Long exposures is one of the many benefits of night photography. To learn how to take photos like this and many more photography tips, please stay tuned to my daily photo blog, where I publish a photo from Minneapolis every day.
In the great words of James Lileks, it’s the Rock’em Sock’em Robot, and he’s pissed. Why is there a giant robot trying to eat Minneapolis? This image has not been edited; this thing really exists. The Walker Art Center is an aluminum-encrusted monstrosity that actually scares me — this is about as close as I dare get.
Just below Mr. Rock’em is a tunnel. This allows Interstate 94 to go under one of the busiest intersections in the area. It’s not the big dig, but it’s pretty cool. The pedestrian bridge I’m standing on is insanely loud; the sound coming out of the tunnel/acoustic shotgun blasts straight at the bridge.
Aside from the cold, going deaf and being chased by an angry giant robot, I had a good time.
If you breath deep, listen to the silence and and try to become one with the universe, you can hand-hold a camera still enough to take a shot like this. 🙂
This is an additional picture of the Minneapolis Midtown Greenway Bridge. I spent some more time cranking the color balance around to get this bridge to match the Guthrie Theater colors (also known as Best Buy or Ikea colors).
The Minneapolis Midtown Greenway Bridge is now open to the public! It’s true, I went to the Grand Opening Ceremony last night. The mayor was there as well as all the officials that made this impressive bridge possible. It’s unique in that on the side opposite of the cable stay tower is a light rail line and a power transmission line. The bridge actually threads between them. It’s something to see, but not at night.
I got up early this morning to go down and take these pictures. When the ceremony was over last night, it was too gray and dark to take any good pics, and since I biked over, I didn’t bring the tripod for a proper night shot. I choked up the aperture to f9 at 15 seconds. I put the white balance at 5100k to get the car lights white and the bridge lights are actually blue. Noise reduction really helps the black, and yes, I like the lens flare very much, thank you.
The bridge connects two trails making it possible for me (and anyone else, God I’m self-involved) to bike from my neighborhood — Uptown, Minneapolis, MN all the way to the Mississippi river on trails. The trail system in this town is pretty impressive, ONE can bike all around the cities on trails. I regularly bike to St. Paul and back on trails, a round trip of forty miles. Mayor Rybak said last night that Minneapolis is the second most biked city in the country.
So hooray for Minneapolis, enjoy the new bridge and river access, I’m going back to bed.
Here’s the far side of the bridge — not many pictures of this bridge include the far side because it isn’t that interesting. It’s mostly a ramp. The cool big cable tower is there to hold everything up, because there’s no room on the other side. The bridge goes over the light rail tracks and under the big powerlines.
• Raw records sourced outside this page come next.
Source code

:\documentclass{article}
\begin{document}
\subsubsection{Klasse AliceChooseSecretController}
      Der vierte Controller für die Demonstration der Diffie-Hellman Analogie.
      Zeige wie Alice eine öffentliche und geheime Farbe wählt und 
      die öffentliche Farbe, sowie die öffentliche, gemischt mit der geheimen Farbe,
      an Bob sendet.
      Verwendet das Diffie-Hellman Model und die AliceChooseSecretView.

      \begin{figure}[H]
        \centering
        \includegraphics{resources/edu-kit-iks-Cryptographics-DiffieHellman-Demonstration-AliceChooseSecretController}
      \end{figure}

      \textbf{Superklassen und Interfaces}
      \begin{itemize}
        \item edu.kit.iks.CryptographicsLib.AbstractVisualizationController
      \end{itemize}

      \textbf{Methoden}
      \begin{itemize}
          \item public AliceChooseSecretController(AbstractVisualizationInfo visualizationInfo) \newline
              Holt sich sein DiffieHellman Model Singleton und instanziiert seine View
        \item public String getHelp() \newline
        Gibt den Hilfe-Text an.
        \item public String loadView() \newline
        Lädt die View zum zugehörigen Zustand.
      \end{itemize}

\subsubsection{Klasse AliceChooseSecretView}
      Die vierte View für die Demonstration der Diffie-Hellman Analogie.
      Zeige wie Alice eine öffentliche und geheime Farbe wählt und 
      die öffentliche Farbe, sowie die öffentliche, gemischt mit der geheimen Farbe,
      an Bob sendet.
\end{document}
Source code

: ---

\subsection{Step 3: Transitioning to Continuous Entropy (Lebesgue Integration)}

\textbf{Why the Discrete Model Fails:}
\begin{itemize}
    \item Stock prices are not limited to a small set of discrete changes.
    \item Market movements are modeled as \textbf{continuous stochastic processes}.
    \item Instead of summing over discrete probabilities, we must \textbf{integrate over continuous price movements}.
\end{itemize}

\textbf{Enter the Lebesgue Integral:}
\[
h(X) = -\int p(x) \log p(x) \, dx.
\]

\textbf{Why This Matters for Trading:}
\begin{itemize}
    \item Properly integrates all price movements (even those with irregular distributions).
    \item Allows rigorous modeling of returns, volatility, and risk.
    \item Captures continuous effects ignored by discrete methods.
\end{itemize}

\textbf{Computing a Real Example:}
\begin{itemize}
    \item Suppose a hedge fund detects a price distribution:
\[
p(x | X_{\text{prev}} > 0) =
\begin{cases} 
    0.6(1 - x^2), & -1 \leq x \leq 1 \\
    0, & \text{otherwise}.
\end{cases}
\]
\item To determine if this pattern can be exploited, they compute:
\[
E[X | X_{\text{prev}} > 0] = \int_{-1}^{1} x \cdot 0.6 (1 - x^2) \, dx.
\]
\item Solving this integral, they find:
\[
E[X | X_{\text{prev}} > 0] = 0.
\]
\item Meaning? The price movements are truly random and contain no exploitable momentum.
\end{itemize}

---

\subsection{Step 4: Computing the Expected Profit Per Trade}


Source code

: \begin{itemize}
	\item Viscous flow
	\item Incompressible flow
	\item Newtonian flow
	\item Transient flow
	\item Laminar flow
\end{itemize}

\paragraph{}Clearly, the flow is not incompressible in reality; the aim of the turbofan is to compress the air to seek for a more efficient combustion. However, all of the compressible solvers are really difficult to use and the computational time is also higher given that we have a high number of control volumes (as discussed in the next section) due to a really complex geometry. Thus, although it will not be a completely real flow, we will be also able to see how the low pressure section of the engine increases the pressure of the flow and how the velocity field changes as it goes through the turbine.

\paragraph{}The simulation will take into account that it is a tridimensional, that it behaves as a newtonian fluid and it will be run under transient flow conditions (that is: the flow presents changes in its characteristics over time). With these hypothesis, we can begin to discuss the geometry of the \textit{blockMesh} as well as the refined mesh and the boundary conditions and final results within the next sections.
It’s the biggest full moon of the year (seriously, it’s 14% wider and 30% brighter). Make sure you get out and see the “Hunter’s Moon” come up! I managed to get up early this morning and catch it before it went down. No better way to start your day than fumbling with a telephoto lens in the dark on a 38° morning without mittens (true Minnesotans don’t wear them ’til it’s at least 10°).
All lunatic blogger references aside, I was out last night and was amazed at how bright the moon was, so I looked it up and found out why. This morning’s picture isn’t the best moon shot I’ve taken, I was using my 70-210 Nikkor that I’m starting to not trust. It’s doing some weird stuff that looks like chromatic aberration, but the guy at National Camera said it was a good lens… I guess I’m going to have to spend more, oh well. I might set up the spotting scope tonight and mount the camera on it and try again. Now that the sun is coming up and I’m enjoying my dark roast at Caribou, sanity is sweeping lunacy from my mind and the fruits of clarity suggest otherwise — everyone knows what the moon looks like. We’ll go look for some more colorful things to shoot today and get back on track with daylight, after all, there’s less and less of it everyday.